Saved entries
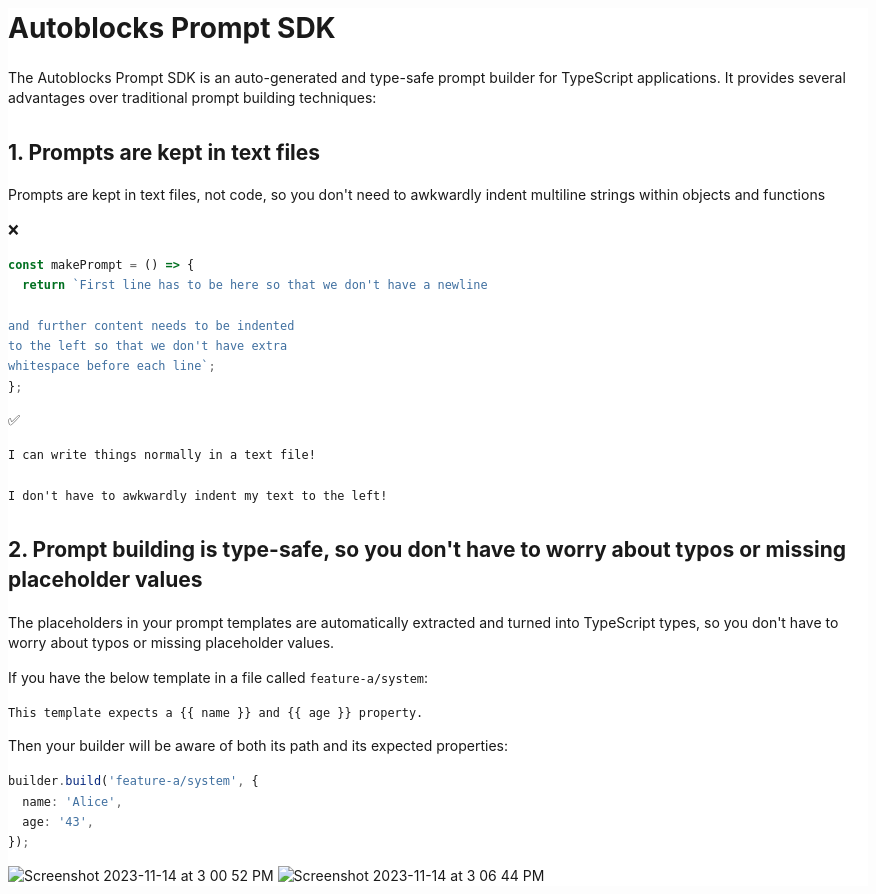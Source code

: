 # Autoblocks Prompt SDK

The Autoblocks Prompt SDK is an auto-generated and type-safe prompt builder for TypeScript applications.
It provides several advantages over traditional prompt building techniques:

## 1. Prompts are kept in text files

Prompts are kept in text files, not code, so you don't need to awkwardly indent multiline strings within objects and functions

:x:

```ts
const makePrompt = () => {
  return `First line has to be here so that we don't have a newline

and further content needs to be indented
to the left so that we don't have extra
whitespace before each line`;
};
```

:white_check_mark:

```txt
I can write things normally in a text file!

I don't have to awkwardly indent my text to the left!
```

## 2. Prompt building is type-safe, so you don't have to worry about typos or missing placeholder values

The placeholders in your prompt templates are automatically extracted and turned into TypeScript types, so you don't have to worry about typos or missing placeholder values.

If you have the below template in a file called `feature-a/system`:

```txt
This template expects a {{ name }} and {{ age }} property.
```

Then your builder will be aware of both its path and its expected properties:

```ts
builder.build('feature-a/system', {
  name: 'Alice',
  age: '43',
});
```

<img width="551" alt="Screenshot 2023-11-14 at 3 00 52 PM" src="https://github.com/autoblocksai/javascript-sdk/assets/7498009/488d2143-53b7-4d40-b317-fa3afcc2c9a5">

<img width="272" alt="Screenshot 2023-11-14 at 3 06 44 PM" src="https://github.com/autoblocksai/javascript-sdk/assets/7498009/cd0d8c08-6542-45ca-a209-8400d3ae46af">
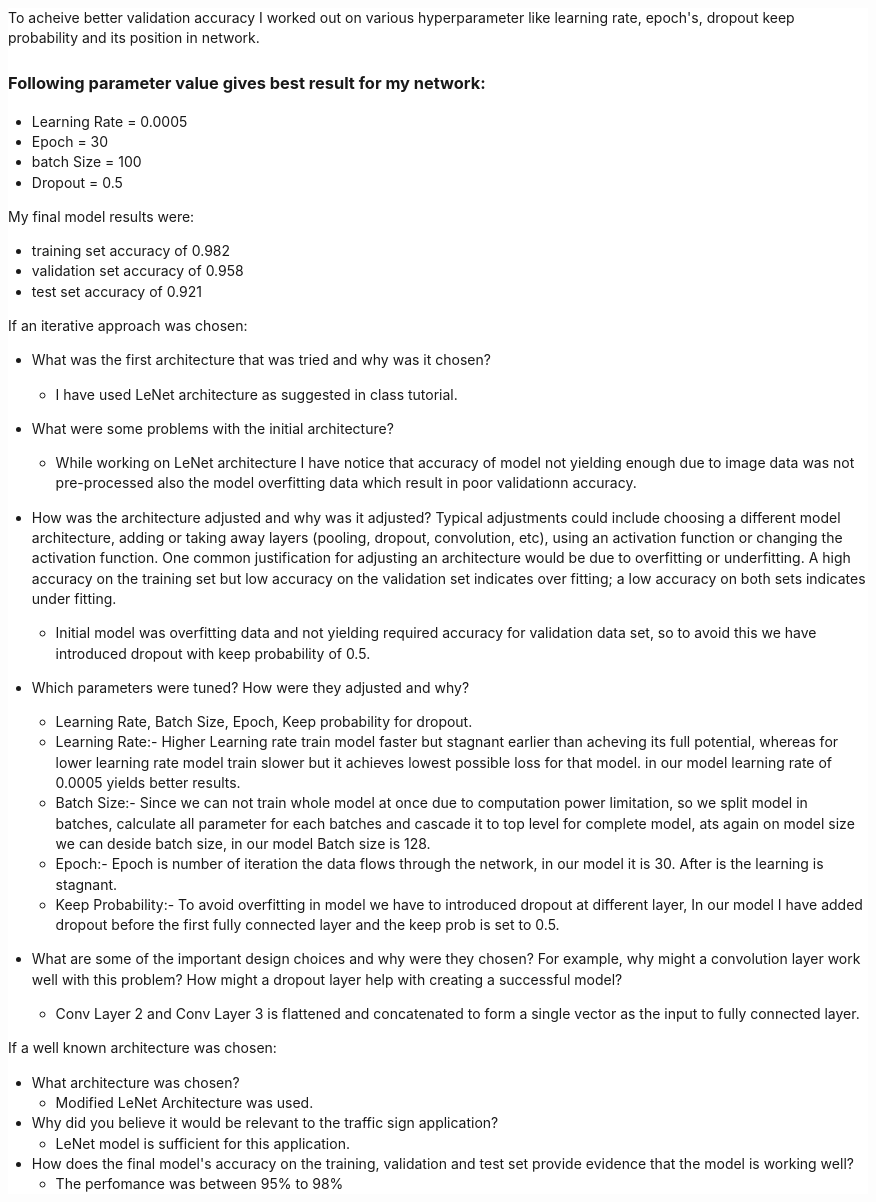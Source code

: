 To acheive better validation accuracy I worked out on various hyperparameter like learning rate, epoch's, dropout keep probability and its position in network.

### Following parameter value gives best result for my network:
* Learning Rate = 0.0005
* Epoch = 30
* batch Size = 100
* Dropout = 0.5

My final model results were:
* training set accuracy of 0.982
* validation set accuracy of 0.958 
* test set accuracy of 0.921

If an iterative approach was chosen:
* What was the first architecture that was tried and why was it chosen?
    * I have used LeNet architecture as suggested in class tutorial.

* What were some problems with the initial architecture?
    * While working on LeNet architecture I have notice that accuracy of model not yielding enough due to image data was not pre-processed also the model overfitting data which result in poor validationn accuracy.
* How was the architecture adjusted and why was it adjusted? Typical adjustments could include choosing a different model architecture, adding or taking away layers (pooling, dropout, convolution, etc), using an activation function or changing the activation function. One common justification for adjusting an architecture would be due to overfitting or underfitting. A high accuracy on the training set but low accuracy on the validation set indicates over fitting; a low accuracy on both sets indicates under fitting.
    * Initial model was overfitting data and not yielding required accuracy for validation data set, so to avoid this we have introduced dropout with keep probability of 0.5.
* Which parameters were tuned? How were they adjusted and why?
    * Learning Rate, Batch Size, Epoch, Keep probability for dropout.
    * Learning Rate:- Higher Learning rate train model faster but stagnant earlier than acheving its full potential, whereas for lower learning rate model train slower but it achieves lowest possible loss for that model. in our model learning rate of 0.0005 yields better results.
    * Batch Size:- Since we can not train whole model at once due to computation power limitation, so we split model in batches, calculate all parameter for each batches and cascade it to top level for complete model, ats again on model size we can deside batch size, in our model Batch size is 128.
    * Epoch:- Epoch is number of iteration the data flows through the network, in our model it is 30. After is the learning is stagnant.
    * Keep Probability:- To avoid overfitting in model we have to introduced dropout at different layer, In our model I have added dropout before the first fully connected layer and the keep prob is set to 0.5.
* What are some of the important design choices and why were they chosen? For example, why might a convolution layer work well with this problem? How might a dropout layer help with creating a successful model?
    * Conv Layer 2 and Conv Layer 3 is flattened and concatenated to form a single vector as the input to fully connected layer.

If a well known architecture was chosen:
* What architecture was chosen?
    * Modified LeNet Architecture was used.
* Why did you believe it would be relevant to the traffic sign application?
    * LeNet model is sufficient for this application.
* How does the final model's accuracy on the training, validation and test set provide evidence that the model is working well?
    * The perfomance was between 95% to 98%
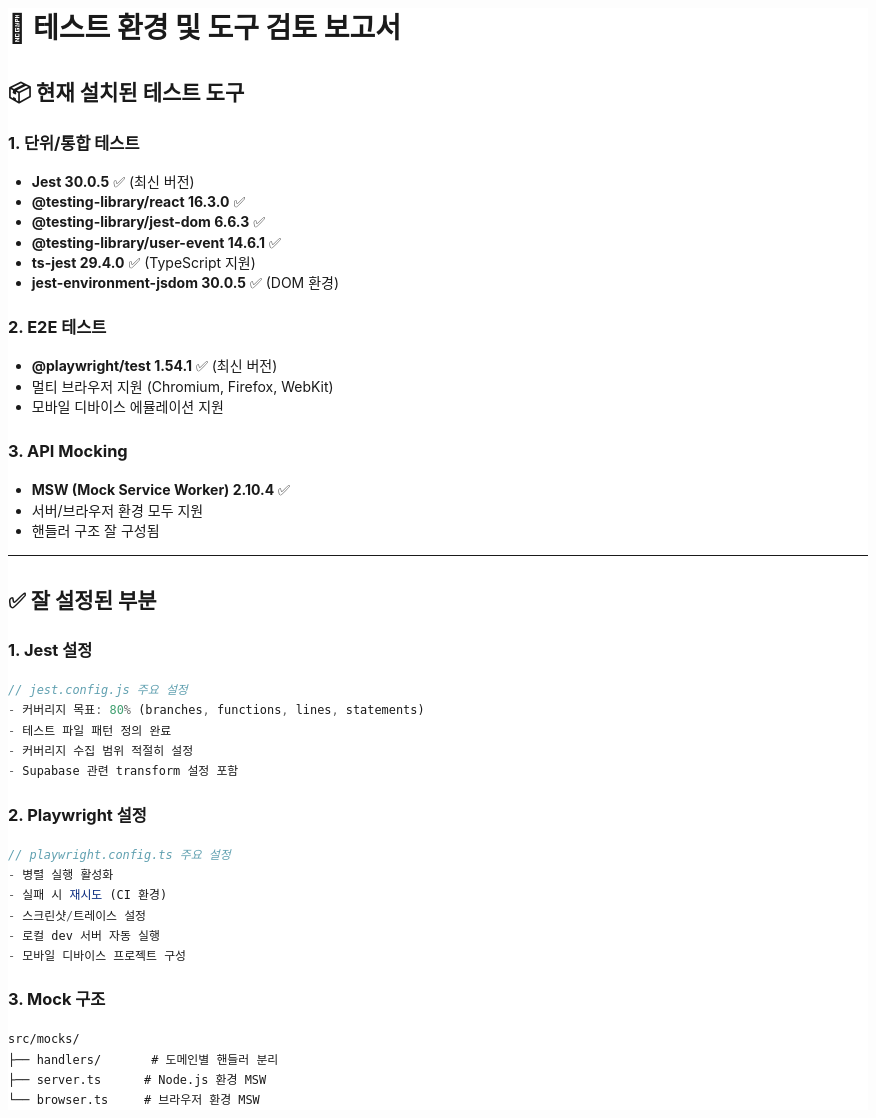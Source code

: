 # 🔧 테스트 환경 및 도구 검토 보고서

## 📦 현재 설치된 테스트 도구

### 1. 단위/통합 테스트
- **Jest 30.0.5** ✅ (최신 버전)
- **@testing-library/react 16.3.0** ✅
- **@testing-library/jest-dom 6.6.3** ✅
- **@testing-library/user-event 14.6.1** ✅
- **ts-jest 29.4.0** ✅ (TypeScript 지원)
- **jest-environment-jsdom 30.0.5** ✅ (DOM 환경)

### 2. E2E 테스트
- **@playwright/test 1.54.1** ✅ (최신 버전)
- 멀티 브라우저 지원 (Chromium, Firefox, WebKit)
- 모바일 디바이스 에뮬레이션 지원

### 3. API Mocking
- **MSW (Mock Service Worker) 2.10.4** ✅
- 서버/브라우저 환경 모두 지원
- 핸들러 구조 잘 구성됨

---

## ✅ 잘 설정된 부분

### 1. Jest 설정
```javascript
// jest.config.js 주요 설정
- 커버리지 목표: 80% (branches, functions, lines, statements)
- 테스트 파일 패턴 정의 완료
- 커버리지 수집 범위 적절히 설정
- Supabase 관련 transform 설정 포함
```

### 2. Playwright 설정
```typescript
// playwright.config.ts 주요 설정
- 병렬 실행 활성화
- 실패 시 재시도 (CI 환경)
- 스크린샷/트레이스 설정
- 로컬 dev 서버 자동 실행
- 모바일 디바이스 프로젝트 구성
```

### 3. Mock 구조
```
src/mocks/
├── handlers/       # 도메인별 핸들러 분리
├── server.ts      # Node.js 환경 MSW
└── browser.ts     # 브라우저 환경 MSW
```
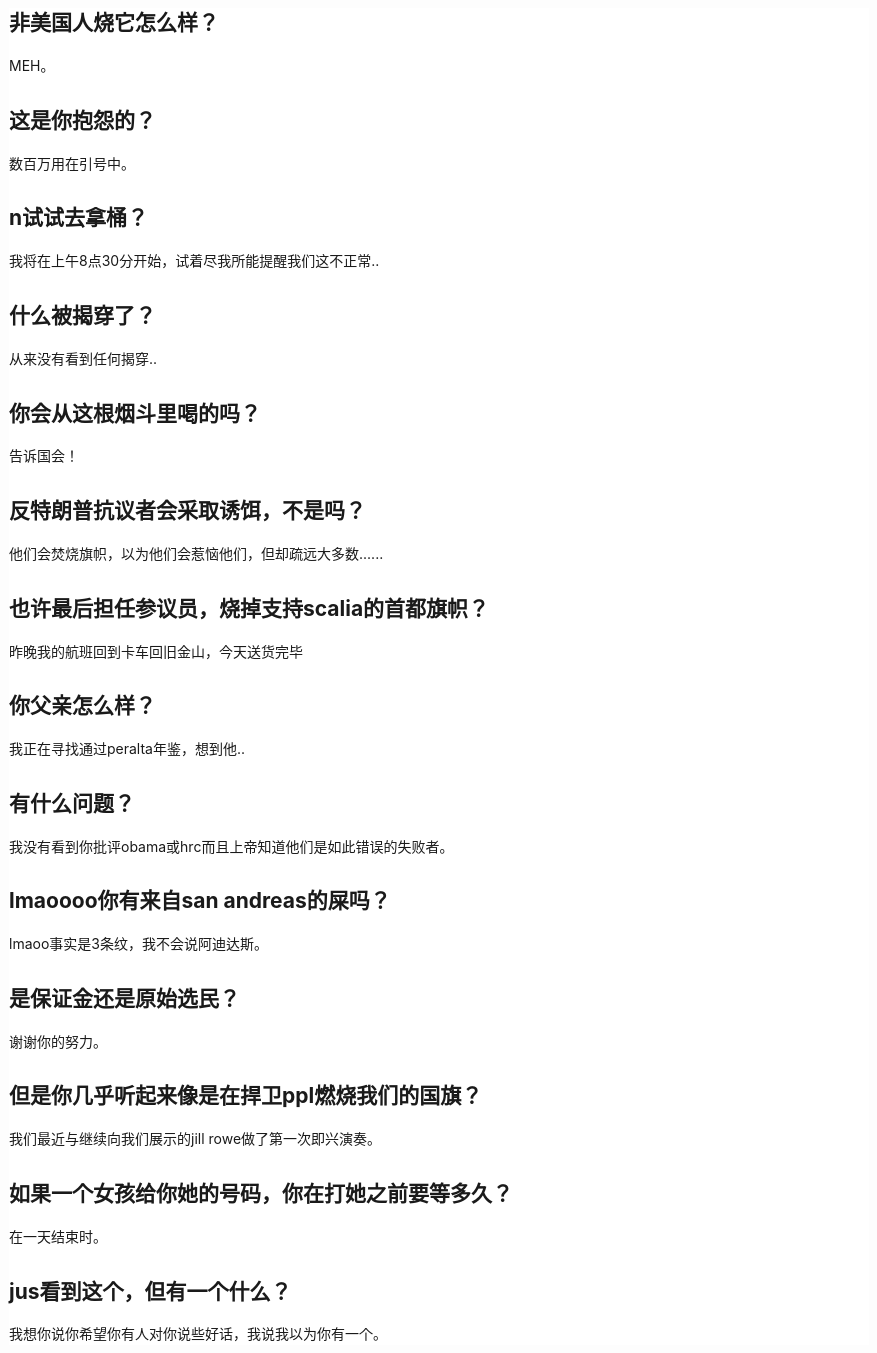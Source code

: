 ## 非美国人烧它怎么样？
MEH。

## 这是你抱怨的？
数百万用在引号中。

##  n试试去拿桶？
我将在上午8点30分开始，试着尽我所能提醒我们这不正常..

## 什么被揭穿了？
从来没有看到任何揭穿..

## 你会从这根烟斗里喝的吗？
告诉国会！

## 反特朗普抗议者会采取诱饵，不是吗？
他们会焚烧旗帜，以为他们会惹恼他们，但却疏远大多数......

## 也许最后担任参议员，烧掉支持scalia的首都旗帜？
昨晚我的航班回到卡车回旧金山，今天送货完毕

## 你父亲怎么样？
我正在寻找通过peralta年鉴，想到他..

##  有什么问题？
我没有看到你批评obama或hrc而且上帝知道他们是如此错误的失败者。

##  lmaoooo你有来自san andreas的屎吗？
lmaoo事实是3条纹，我不会说阿迪达斯。

## 是保证金还是原始选民？
谢谢你的努力。

## 但是你几乎听起来像是在捍卫ppl燃烧我们的国旗？
我们最近与继续向我们展示的jill rowe做了第一次即兴演奏。

## 如果一个女孩给你她的号码，你在打她之前要等多久？
在一天结束时。

##  jus看到这个，但有一个什么？
我想你说你希望你有人对你说些好话，我说我以为你有一个。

- TASK INSTRUCTIONS -
Give the count of lines in the data shown above that contain "text", and nothing else.

- YOUR SOLUTION -
4